Response to Postwar New York A New Metropolis

This week reading brings about a wide array of views concerning the urban planning authority, Robert Moses, and their cooperating yet sometime rivaling relationship.

The author points out contemporary public criticisms about Moses, which we all know are numerous, yet I was surprised to read that Moses only could have gotten his way because his view and the view of the government coincided at that time (here we should neglect the fact that Moses did have enormous political influence). Moses’ dismal taste on housing design, surprisingly, was in compliant with the NYCHA design standard. It turns out that such a “standard,” demonstrated by “the lack of toilet bowl covers and closet doors” with special credit to Alfred Rheinstein’s “innovation” (128), was legally accepted back in the day because the NYCHA adopted the nature of a housing factory that churned out standardized, mass-produced products. Not only so, Moses and the NYCHA shared the same preference for “genuine slum clearance.”
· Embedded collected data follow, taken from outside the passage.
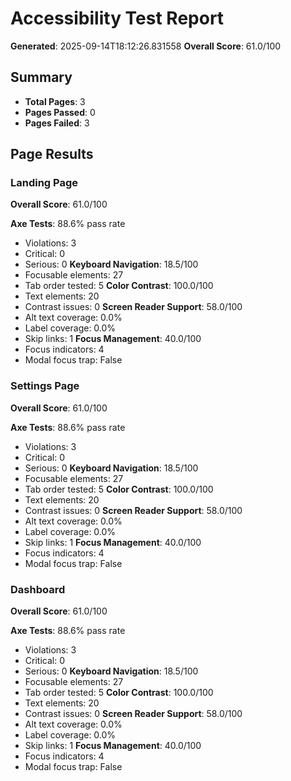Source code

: 
# Accessibility Test Report

**Generated**: 2025-09-14T18:12:26.831558
**Overall Score**: 61.0/100

## Summary

- **Total Pages**: 3
- **Pages Passed**: 0
- **Pages Failed**: 3

## Page Results

### Landing Page
**Overall Score**: 61.0/100

**Axe Tests**: 88.6% pass rate
- Violations: 3
- Critical: 0
- Serious: 0
**Keyboard Navigation**: 18.5/100
- Focusable elements: 27
- Tab order tested: 5
**Color Contrast**: 100.0/100
- Text elements: 20
- Contrast issues: 0
**Screen Reader Support**: 58.0/100
- Alt text coverage: 0.0%
- Label coverage: 0.0%
- Skip links: 1
**Focus Management**: 40.0/100
- Focus indicators: 4
- Modal focus trap: False

### Settings Page
**Overall Score**: 61.0/100

**Axe Tests**: 88.6% pass rate
- Violations: 3
- Critical: 0
- Serious: 0
**Keyboard Navigation**: 18.5/100
- Focusable elements: 27
- Tab order tested: 5
**Color Contrast**: 100.0/100
- Text elements: 20
- Contrast issues: 0
**Screen Reader Support**: 58.0/100
- Alt text coverage: 0.0%
- Label coverage: 0.0%
- Skip links: 1
**Focus Management**: 40.0/100
- Focus indicators: 4
- Modal focus trap: False

### Dashboard
**Overall Score**: 61.0/100

**Axe Tests**: 88.6% pass rate
- Violations: 3
- Critical: 0
- Serious: 0
**Keyboard Navigation**: 18.5/100
- Focusable elements: 27
- Tab order tested: 5
**Color Contrast**: 100.0/100
- Text elements: 20
- Contrast issues: 0
**Screen Reader Support**: 58.0/100
- Alt text coverage: 0.0%
- Label coverage: 0.0%
- Skip links: 1
**Focus Management**: 40.0/100
- Focus indicators: 4
- Modal focus trap: False

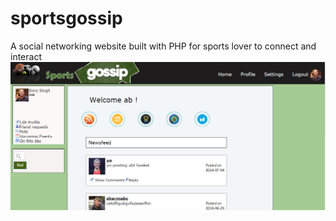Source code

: # sportsgossip
A social networking website built with PHP for sports lover to connect and interact 
<img src="home.png"/>
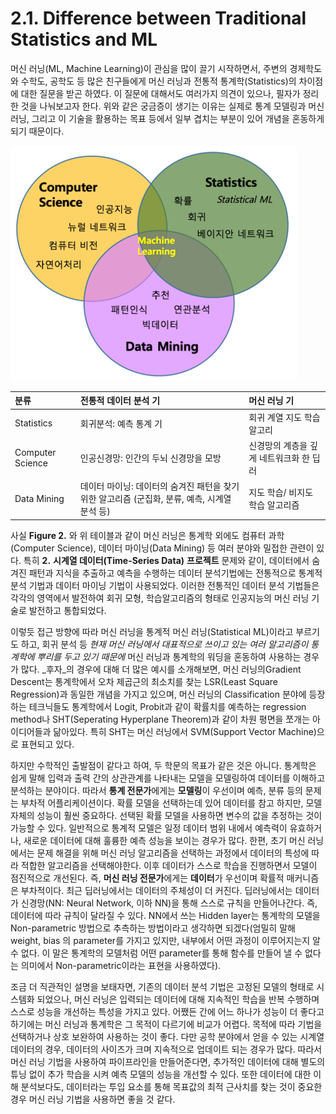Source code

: # 2.1. Difference between Traditional Statistics and ML

머신 러닝\(ML, Machine Learning\)이 관심을 많이 끌기 시작하면서, 주변의 경제학도와 수학도, 공학도 등 많은 친구들에게 머신 러닝과 전통적 통계학\(Statistics\)의 차이점에 대한 질문을 받곤 하였다. 이 질문에 대해서도 여러가지 의견이 있으나, 필자가 정리한 것을 나눠보고자 한다. 위와 같은 궁금증이 생기는 이유는 실제로 통계 모델링과 머신 러닝, 그리고 이 기술을 활용하는 목표 등에서 일부 겹치는 부분이 있어 개념을 혼동하게 되기 때문이다.

![Figure 2. Related Field with ML](../.gitbook/assets/figure-2.png)

| 분류 | 전통적 데이터 분석 기 | 머신 러닝 기 |
| :--- | :--- | :--- |
| Statistics | 회귀분석: 예측 통계 기 | 회귀 계열 지도 학습 알고리 |
| Computer Science | 인공신경망: 인간의 두뇌 신경망을 모방 | 신경망의 계층을 깊게 네트워크화 한 딥러 |
| Data Mining | 데이터 마이닝: 데이터의 숨겨진 패턴을 찾기 위한 알고리즘 \(군집화, 분류, 예측, 시계열 분석 등\) | 지도 학습/ 비지도 학습 알고리즘 |

사실 **Figure 2.** 와 위 테이블과 같이 머신 러닝은 통계학 외에도 컴퓨터 과학\(Computer Science\), 데이터 마이닝\(Data Mining\) 등 여러 분야와 밀접한 관련이 있다. 특히 **2.** **시계열 데이터\(Time-Series Data\)** **프로젝트** 문제와 같이, 데이터에서 숨겨진 패턴과 지식을 추출하고 예측을 수행하는 데이터 분석기법에는 전통적으로 통계적 분석 기법과 데이터 마이닝 기법이 사용되었다. 이러한 전통적인 데이터 분석 기법들은 각각의 영역에서 발전하여 회귀 모형, 학습알고리즘의 형태로 인공지능의 머신 러닝 기술로 발전하고 통합되었다.

이렇듯 접근 방향에 따라 머신 러닝을 통계적 머신 러닝\(Statistical ML\)이라고 부르기도 하고, 회귀 분석 등 _현재 머신 러닝에서 대표적으로 쓰이고 있는 여러 알고리즘이 통계학에 뿌리를 두고 있기 때문에_ 머신 러닝과 통계학의 워딩을 혼동하여 사용하는 경우가 많다. _후자_의 경우에 대해 더 많은 예시를 소개해보면, 머신 러닝의Gradient Descent는 통계학에서 오차 제곱근의 최소치를 찾는 LSR\(Least Square Regression\)과 동일한 개념을 가지고 있으며, 머신 러닝의 Classification 분야에 등장하는 테크닉들도 통계학에서 Logit, Probit과 같이 확률치를 예측하는 regression method나 SHT\(Seperating Hyperplane Theorem\)과 같이 차원 평면을 쪼개는 아이디어들과 닮아있다. 특히 SHT는 머신 러닝에서 SVM\(Support Vector Machine\)으로 표현되고 있다.

하지만 수학적인 출발점이 같다고 하여, 두 학문의 목표가 같은 것은 아니다. 통계학은 쉽게 말해 입력과 출력 간의 상관관계를 나타내는 모델을 모델링하여 데이터를 이해하고 분석하는 분야이다. 따라서 **통계 전문가**에게는 **모델링**이 우선이며 예측, 분류 등의 문제는 부차적 어플리케이션이다. 확률 모델을 선택하는데 있어 데이터를 참고 하지만, 모델 자체의 성능이 훨씬 중요하다. 선택된 확률 모델을 사용하면 변수의 값을 추정하는 것이 가능할 수 있다. 일반적으로 통계적 모델은 일정 데이터 범위 내에서 예측력이 유효하거나, 새로운 데이터에 대해 훌륭한 예측 성능을 보이는 경우가 많다. 한편, 초기 머신 러닝에서는 문제 해결을 위해 머신 러닝 알고리즘을 선택하는 과정에서 데이터의 특성에 따라 적합한 알고리즘을 선택해야한다. 이후 데이터가 스스로 학습을 진행하면서 모델이 점진적으로 개선된다. 즉, **머신 러닝 전문가**에게는 **데이터**가 우선이며 확률적 매커니즘은 부차적이다. 최근 딥러닝에서는 데이터의 주체성이 더 커진다. 딥러닝에서는 데이터가 신경망\(NN: Neural Network, 이하 NN\)을 통해 스스로 규칙을 만들어나간다. 즉, 데이터에 따라 규칙이 달라질 수 있다. NN에서 쓰는 Hidden layer는 통계학의 모델을 Non-parametric 방법으로 추측하는 방법이라고 생각하면 되겠다\(엄밀히 말해 weight, bias 의 parameter를 가지고 있지만, 내부에서 어떤 과정이 이루어지는지 알 수 없다. 이 말은 통계학의 모델처럼 어떤 parameter를 통해 함수를 만들어 낼 수 없다는 의미에서 Non-parametric이라는 표현을 사용하였다\).

조금 더 직관적인 설명을 보태자면, 기존의 데이터 분석 기법은 고정된 모델의 형태로 시스템화 되었으나, 머신 러닝은 입력되는 데이터에 대해 지속적인 학습을 반복 수행하며 스스로 성능을 개선하는 특성을 가지고 있다. 어쨌든 간에 어느 하나가 성능이 더 좋다고 하기에는 머신 러닝과 통계학은 그 목적이 다르기에 비교가 어렵다. 목적에 따라 기법을 선택하거나 상호 보완하여 사용하는 것이 좋다. 다만 공학 분야에서 얻을 수 있는 시계열 데이터의 경우, 데이터의 사이즈가 크며 지속적으로 업데이트 되는 경우가 많다. 따라서 머신 러닝 기법을 사용하여 파이프라인을 만들어준다면, 추가적인 데이터에 대해 별도의 튜닝 없이 추가 학습을 시켜 예측 모델의 성능을 개선할 수 있다. 또한 데이터에 대한 이해 분석보다도, 데이터라는 투입 요소를 통해 목표값의 최적 근사치를 찾는 것이 중요한 경우 머신 러닝 기법을 사용하면 좋을 것 같다.

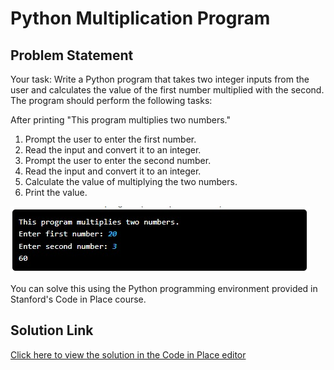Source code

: # Python Multiplication Program

## Problem Statement

Your task: Write a Python program that takes two integer inputs from the user and calculates the value of the first number multiplied with the second. The program should perform the following tasks:

After printing "This program multiplies two numbers."

1. Prompt the user to enter the first number.  
2. Read the input and convert it to an integer.  
3. Prompt the user to enter the second number.  
4. Read the input and convert it to an integer.  
5. Calculate the value of multiplying the two numbers.  
6. Print the value.

![Sample Result](result.jpeg)

You can solve this using the Python programming environment provided in Stanford's Code in Place course.

## Solution Link

[Click here to view the solution in the Code in Place editor](https://codeinplace.stanford.edu/cip5/share/vOqm2Du17KIZkErkEbrl)
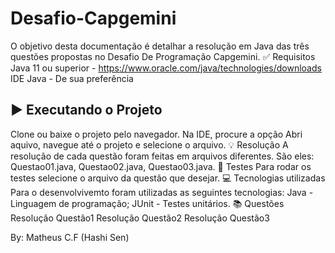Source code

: # Desafio-Capgemini

O objetivo desta documentação é detalhar a resolução em Java das três questões propostas no Desafio De Programação Capgemini.
✅ Requisitos
Java 11 ou superior - https://www.oracle.com/java/technologies/downloads
IDE Java - De sua preferência
## ▶️ Executando o Projeto
Clone ou baixe o projeto pelo navegador.
Na IDE, procure a opção Abri aquivo, navegue até o projeto e selecione o arquivo.
💡 Resolução
A resolução de cada questão foram feitas em arquivos diferentes. São eles: Questao01.java, Questao02.java, Questao03.java.
🔁 Testes
Para rodar os testes selecione o arquivo da questão que desejar.
💻 Tecnologias utilizadas
Para o desenvolvivemto foram utilizadas as seguintes tecnologias:
Java - Linguagem de programação;
JUnit - Testes unitários.
📚 Questões
Resolução Questão1
Resolução Questão2
Resolução Questão3

By: Matheus C.F (Hashi Sen)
It was interesting to see that sometime people who share the same vision often dispute upon the mean to its fruition, as in the case of the rivalry between Moses and the NYCHA during the post-war era. Moses wanted his masterpieces to be built upon slum clearance sites whereas the NYCHA rather constructed upon wastelands, or vacant land sites. Chairman Butler, before losing his seat due to his fervent opposition to Moses, claimed that project on vacant land sites would eliminate the time-consuming process of relocating residents in slums, all the while driving upward spending on public transportation. I felt sorry for the guy, although not too much, since his allegiance with Moses on the issue of overall slum clearance would later backfire as a backstabbing move to Moses which later drove Moses to remove Butler of the high seat in the NYCHA.

Besides the often-overlooked effects that slum clearance brought about i.e. racial integration as in the case of black and Pueto Rican slums residents, after being discharged from their Manhattan haven, were integrated in government housing projects in Bronx neighborhood. Yet in the proverbial list of pros and cons, the cons often outweigh the pros. Slum clearance practically destroyed the neighborhood, created public outrage over the clearance itself and over the loss of so many “brownstones.” And in most cases, public housing in most cities created a “second ghetto” worse than the first.

After running wild for a while, both Moses and the NYCHA were finally forced by the state government to integrate different income classes through slum clearance projects, for it is doubtful that Moses sincerely thought, without political pressure, that slum clearance areas will logically adjoin public housing areas” (133). Criticism from the state commissioner of housing at the time Herman Stichman substantially contributed the Moses and NYCHA’s cooperation. He said that the concentration of subsidized housing projects led to the development of ghettos that impeded meetings of different classes in the neighborhood and thus prevented empathic class feeling. The result of Title I redevelopment was the ultimate culmination of government’s effort to “positivize” slum clearance. It did not only celebrate Moses’ redevelopment scheme but also became the key of linking middle and high class houses with subsidized housing.